地球温暖化の問題は一見ビーチと結びつかないかもしれません。
しかし、環境問題は全て繋がっているとも言えます。海面上昇により、ビーチ自体が浸食されるリスクもあるのです。
特に、太平洋の島国や低地の沿岸地域では、ビーチが消失する可能性もあるのです。
ビーチクリーンの意義
ビーチクリーン活動とは
ビーチクリーンの意義について問う前に、そもそもビーチクリーンとは何か詳しく調べていきます。
まず、ビーチクリーン活動とは、ビーチに漂着したごみを収集し、環境を保全するためのボランティア活動です。

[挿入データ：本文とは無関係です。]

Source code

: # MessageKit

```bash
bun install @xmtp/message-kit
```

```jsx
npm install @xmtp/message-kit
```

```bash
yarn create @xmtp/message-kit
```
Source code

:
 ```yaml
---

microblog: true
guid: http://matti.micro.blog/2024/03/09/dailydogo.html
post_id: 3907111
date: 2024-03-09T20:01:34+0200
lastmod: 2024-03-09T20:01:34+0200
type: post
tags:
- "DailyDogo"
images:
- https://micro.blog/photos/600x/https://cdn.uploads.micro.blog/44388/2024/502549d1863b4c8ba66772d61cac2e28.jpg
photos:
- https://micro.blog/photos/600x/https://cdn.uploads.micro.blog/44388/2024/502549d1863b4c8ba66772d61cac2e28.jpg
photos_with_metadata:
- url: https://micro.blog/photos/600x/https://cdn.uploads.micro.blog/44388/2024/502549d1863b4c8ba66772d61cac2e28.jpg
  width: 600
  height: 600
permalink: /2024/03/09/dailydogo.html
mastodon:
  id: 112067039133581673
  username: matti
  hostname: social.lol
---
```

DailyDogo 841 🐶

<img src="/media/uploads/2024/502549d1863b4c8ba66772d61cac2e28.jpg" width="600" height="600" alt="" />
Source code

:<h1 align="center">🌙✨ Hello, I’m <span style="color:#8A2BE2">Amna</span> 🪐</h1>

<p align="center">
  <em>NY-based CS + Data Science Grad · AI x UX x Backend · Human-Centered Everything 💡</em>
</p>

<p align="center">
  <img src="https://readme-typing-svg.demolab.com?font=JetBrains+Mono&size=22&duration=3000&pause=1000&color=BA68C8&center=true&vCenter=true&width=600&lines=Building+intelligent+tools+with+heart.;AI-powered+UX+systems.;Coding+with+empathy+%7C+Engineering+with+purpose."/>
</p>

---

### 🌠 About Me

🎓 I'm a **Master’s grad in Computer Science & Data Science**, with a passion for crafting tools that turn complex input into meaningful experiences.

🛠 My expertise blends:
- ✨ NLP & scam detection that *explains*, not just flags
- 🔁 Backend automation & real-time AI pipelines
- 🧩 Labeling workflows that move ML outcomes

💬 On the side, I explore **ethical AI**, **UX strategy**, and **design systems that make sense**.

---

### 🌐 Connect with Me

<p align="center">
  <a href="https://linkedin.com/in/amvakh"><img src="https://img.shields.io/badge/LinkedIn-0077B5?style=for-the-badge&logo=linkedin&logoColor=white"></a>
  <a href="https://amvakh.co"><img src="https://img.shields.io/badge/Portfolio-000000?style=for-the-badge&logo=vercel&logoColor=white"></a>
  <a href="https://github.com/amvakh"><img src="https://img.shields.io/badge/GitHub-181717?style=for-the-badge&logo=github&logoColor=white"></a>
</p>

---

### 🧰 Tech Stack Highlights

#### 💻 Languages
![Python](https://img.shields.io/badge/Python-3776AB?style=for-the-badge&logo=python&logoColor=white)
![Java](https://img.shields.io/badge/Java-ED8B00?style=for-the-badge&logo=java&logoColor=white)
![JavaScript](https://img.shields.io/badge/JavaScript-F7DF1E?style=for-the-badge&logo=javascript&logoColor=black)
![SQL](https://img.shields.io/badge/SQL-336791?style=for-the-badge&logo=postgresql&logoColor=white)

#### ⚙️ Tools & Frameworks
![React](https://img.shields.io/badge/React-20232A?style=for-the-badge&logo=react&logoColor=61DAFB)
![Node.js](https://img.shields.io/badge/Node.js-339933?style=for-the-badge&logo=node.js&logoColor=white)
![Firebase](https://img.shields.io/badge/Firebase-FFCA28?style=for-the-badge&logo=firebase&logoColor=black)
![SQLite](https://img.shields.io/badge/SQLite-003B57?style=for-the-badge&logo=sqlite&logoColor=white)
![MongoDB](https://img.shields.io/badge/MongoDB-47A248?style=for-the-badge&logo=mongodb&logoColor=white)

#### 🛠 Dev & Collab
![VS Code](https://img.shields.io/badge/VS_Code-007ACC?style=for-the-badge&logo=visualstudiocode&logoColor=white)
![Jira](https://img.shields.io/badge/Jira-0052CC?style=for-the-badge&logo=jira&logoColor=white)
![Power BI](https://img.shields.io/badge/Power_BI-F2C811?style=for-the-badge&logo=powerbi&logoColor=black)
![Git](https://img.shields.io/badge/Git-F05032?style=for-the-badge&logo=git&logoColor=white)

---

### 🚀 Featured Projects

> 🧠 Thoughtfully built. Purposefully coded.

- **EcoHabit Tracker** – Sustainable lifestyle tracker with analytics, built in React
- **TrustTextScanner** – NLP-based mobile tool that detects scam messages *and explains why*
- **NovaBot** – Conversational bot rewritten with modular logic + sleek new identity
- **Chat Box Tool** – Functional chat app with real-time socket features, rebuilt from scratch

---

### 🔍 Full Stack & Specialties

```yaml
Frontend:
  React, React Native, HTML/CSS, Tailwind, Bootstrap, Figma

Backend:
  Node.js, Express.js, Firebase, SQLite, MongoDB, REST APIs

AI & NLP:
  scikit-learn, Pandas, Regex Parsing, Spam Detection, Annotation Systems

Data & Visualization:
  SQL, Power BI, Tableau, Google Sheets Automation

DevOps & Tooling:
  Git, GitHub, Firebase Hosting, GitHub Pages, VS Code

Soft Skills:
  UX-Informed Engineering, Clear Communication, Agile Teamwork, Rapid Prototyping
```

この活動は、環境保護団体や地域コミュニティ、企業、学校などが主体となり行われることが多くあります。
ビーチクリーン活動の主な目的としては、海洋ごみの除去を通じて海洋環境を守ることです。
プラスチックごみやガラス片、金属片などが海岸に漂着すると、前半で述べたように美観が損なわれるだけでなく、海洋生物が誤って飲み込んでしまうなどの深刻な被害を引き起こします。
ビーチクリーン活動は、これらの問題を未然に防ぎ、健康で安全な海洋生態系を維持するために重要です。
ビーチクリーンの意義
ビーチクリーンの意義としてはまず環境を守ることが挙げられますが、そのほか興味深い点がいくつかあります。
1点目は、ただ目の前のビーチを綺麗にするだけではなく、収集したごみのデータを記録し、どのような種類のごみが多いのかを分析することで、根本的なごみ問題の解決に役立てられるという面です。
2点目は、参加者が直接ごみを拾う経験を通じて、日常生活でのごみの削減やリサイクルの重要性について理解を深めるという効果も期待できる面です。環境問題を自分ごととして捉え、当事者意識を生むきっかけにもなりえることでしょう。
3点目に、学校や地域、団体としてビーチクリーン活動を行うことで、コミュニティの絆が強まり、コミュニティ全体で環境問題に取り組む意識が育まれることも考えられます。
(海洋プラスチックごみによってできた “道” )
2022年8月30日 鳥取砂丘にて 撮影:伊藤七帆
CORUNUMができること
世界的な動きや対策
団体としてNPO法人/学生団体CORUNUMができることを考えるために、まずはこれまで述べてきたことに対して、日本や世界の多くの国々が様々な対策を講じているか、事前に知っておく必要があります。
まず日本では、プラスチックごみの削減に向けた法整備が進められており、使い捨てプラスチックの利用を削減する動きが広がっています。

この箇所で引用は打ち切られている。